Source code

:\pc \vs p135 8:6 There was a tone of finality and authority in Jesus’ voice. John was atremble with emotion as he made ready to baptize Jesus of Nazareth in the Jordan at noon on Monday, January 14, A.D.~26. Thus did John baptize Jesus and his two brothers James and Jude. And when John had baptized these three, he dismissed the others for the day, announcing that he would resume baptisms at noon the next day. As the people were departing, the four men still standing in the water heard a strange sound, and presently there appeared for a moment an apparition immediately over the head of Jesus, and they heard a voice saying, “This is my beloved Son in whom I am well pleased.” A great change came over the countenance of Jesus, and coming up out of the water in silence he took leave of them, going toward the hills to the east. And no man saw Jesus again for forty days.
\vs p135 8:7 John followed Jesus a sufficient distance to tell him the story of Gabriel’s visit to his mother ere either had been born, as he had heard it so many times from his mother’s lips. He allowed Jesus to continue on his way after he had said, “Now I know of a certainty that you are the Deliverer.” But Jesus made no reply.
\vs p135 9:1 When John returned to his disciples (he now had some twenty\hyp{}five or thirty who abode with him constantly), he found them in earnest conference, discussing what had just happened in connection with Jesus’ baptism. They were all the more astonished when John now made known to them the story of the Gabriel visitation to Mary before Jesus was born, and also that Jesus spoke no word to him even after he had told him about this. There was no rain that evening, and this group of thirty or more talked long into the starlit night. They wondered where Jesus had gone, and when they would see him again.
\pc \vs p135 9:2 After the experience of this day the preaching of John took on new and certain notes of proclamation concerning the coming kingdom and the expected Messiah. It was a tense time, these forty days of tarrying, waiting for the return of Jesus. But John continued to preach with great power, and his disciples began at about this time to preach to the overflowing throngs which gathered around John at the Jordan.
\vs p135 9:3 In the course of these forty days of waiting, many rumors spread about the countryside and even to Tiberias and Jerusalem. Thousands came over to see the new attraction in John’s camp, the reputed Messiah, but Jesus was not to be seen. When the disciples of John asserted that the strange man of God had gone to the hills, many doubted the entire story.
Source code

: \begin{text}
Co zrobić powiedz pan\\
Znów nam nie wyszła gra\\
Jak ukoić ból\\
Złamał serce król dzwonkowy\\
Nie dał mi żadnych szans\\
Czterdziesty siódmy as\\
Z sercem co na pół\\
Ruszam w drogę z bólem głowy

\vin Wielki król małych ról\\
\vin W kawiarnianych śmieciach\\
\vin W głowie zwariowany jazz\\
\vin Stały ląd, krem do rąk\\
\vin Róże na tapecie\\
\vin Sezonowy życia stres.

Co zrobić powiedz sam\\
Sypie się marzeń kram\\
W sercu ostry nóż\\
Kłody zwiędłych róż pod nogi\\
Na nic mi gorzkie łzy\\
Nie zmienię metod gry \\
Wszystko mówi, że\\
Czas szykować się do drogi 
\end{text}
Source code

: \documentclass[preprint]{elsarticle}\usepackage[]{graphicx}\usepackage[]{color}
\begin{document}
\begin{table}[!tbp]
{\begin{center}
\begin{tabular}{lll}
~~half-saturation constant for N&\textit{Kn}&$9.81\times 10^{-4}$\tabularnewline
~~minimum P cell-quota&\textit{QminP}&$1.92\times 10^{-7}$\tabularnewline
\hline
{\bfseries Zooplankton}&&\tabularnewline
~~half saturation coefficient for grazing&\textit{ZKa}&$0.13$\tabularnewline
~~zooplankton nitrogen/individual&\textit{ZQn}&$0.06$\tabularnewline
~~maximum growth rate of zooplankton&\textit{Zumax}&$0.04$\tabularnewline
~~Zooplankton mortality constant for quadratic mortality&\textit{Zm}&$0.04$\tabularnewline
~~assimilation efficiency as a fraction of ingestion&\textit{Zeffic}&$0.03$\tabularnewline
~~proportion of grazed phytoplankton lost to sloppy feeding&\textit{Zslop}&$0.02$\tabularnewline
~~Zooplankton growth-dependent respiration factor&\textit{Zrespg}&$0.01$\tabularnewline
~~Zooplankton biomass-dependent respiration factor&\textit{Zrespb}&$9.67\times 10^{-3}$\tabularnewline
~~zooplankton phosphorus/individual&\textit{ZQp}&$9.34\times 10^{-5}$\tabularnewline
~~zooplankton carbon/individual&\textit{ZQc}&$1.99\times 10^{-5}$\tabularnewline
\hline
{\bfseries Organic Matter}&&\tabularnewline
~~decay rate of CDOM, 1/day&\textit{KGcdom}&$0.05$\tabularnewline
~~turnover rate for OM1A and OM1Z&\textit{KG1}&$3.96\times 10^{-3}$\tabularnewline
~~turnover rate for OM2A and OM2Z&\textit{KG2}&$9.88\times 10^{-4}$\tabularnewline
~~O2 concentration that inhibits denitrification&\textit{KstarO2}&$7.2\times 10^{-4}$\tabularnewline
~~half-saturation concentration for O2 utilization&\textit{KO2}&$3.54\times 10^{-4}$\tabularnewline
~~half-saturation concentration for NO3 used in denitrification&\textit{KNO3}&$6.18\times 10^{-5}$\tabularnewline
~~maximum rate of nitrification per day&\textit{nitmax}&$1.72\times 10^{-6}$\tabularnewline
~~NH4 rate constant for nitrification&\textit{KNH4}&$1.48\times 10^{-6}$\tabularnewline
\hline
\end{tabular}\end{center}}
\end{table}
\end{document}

## TASK TO COMPLETE
Could you restate word for word the lines above, from the one that contains "mortality constant for" through the one that contains "rate for OM1A", and no others?

## COMPLETED TASK
~~Zooplankton mortality constant for quadratic mortality&\textit{Zm}&$0.04$\tabularnewline
~~assimilation efficiency as a fraction of ingestion&\textit{Zeffic}&$0.03$\tabularnewline
~~proportion of grazed phytoplankton lost to sloppy feeding&\textit{Zslop}&$0.02$\tabularnewline
~~Zooplankton growth-dependent respiration factor&\textit{Zrespg}&$0.01$\tabularnewline
~~Zooplankton biomass-dependent respiration factor&\textit{Zrespb}&$9.67\times 10^{-3}$\tabularnewline
~~zooplankton phosphorus/individual&\textit{ZQp}&$9.34\times 10^{-5}$\tabularnewline
~~zooplankton carbon/individual&\textit{ZQc}&$1.99\times 10^{-5}$\tabularnewline
\hline
{\bfseries Organic Matter}&&\tabularnewline
~~decay rate of CDOM, 1/day&\textit{KGcdom}&$0.05$\tabularnewline
~~turnover rate for OM1A and OM1Z&\textit{KG1}&$3.96\times 10^{-3}$\tabularnewline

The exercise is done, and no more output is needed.